▶ _DESCRIPTION OF THE TASK_
Word for word, restate the lines from the top of the records below through the line with "Move selection to left pane", both included, with no pictures in the result.

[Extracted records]
________________________________________

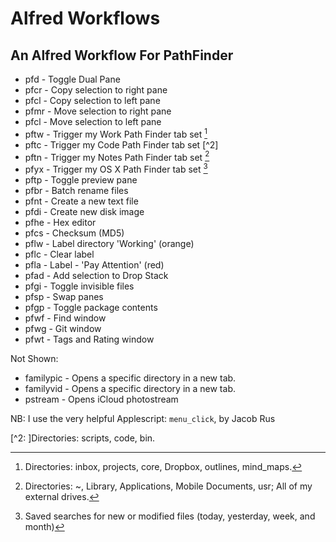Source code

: # Alfred Workflows

## An Alfred Workflow For PathFinder

* pfd   - Toggle Dual Pane
* pfcr  - Copy selection to right pane
* pfcl  - Copy selection to left pane
* pfmr  - Move selection to right pane
* pfcl  - Move selection to left pane 
* pftw  - Trigger my Work Path Finder tab set [^1]
* pftc  - Trigger my Code Path Finder tab set [^2]
* pftn  - Trigger my Notes Path Finder tab set [^3]
* pfyx  - Trigger my OS X Path Finder tab set [^4]
* pftp  - Toggle preview pane
* pfbr  - Batch rename files
* pfnt  - Create a new text file
* pfdi  - Create new disk image
* pfhe  - Hex editor
* pfcs  - Checksum (MD5)
* pflw  - Label directory 'Working' (orange)
* pflc  - Clear label
* pfla  - Label - 'Pay Attention' (red)
* pfad  - Add selection to Drop Stack
* pfgi  - Toggle invisible files
* pfsp  - Swap panes
* pfgp  - Toggle package contents
* pfwf  - Find window
* pfwg  - Git window
* pfwt  - Tags and Rating window

Not Shown: 

* familypic - Opens a specific directory in a new tab.
* familyvid - Opens a specific directory in a new tab.
* pstream   - Opens iCloud photostream

NB: I use the very helpful Applescript: `menu_click`, by Jacob Rus

[^1]:Directories: inbox, projects, core, Dropbox, outlines, mind_maps.

[^2: ]Directories: scripts, code, bin.

[^3]:Directories: ~, Library, Applications, Mobile Documents, usr; All of my external drives.

[^4]: Saved searches for new or modified files (today, yesterday, week, and month)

________________________________________

▶ _FINISHED EXERCISE_
Source code

: # Alfred Workflows

## An Alfred Workflow For PathFinder

* pfd   - Toggle Dual Pane
* pfcr  - Copy selection to right pane
* pfcl  - Copy selection to left pane
* pfmr  - Move selection to right pane
* pfcl  - Move selection to left pane 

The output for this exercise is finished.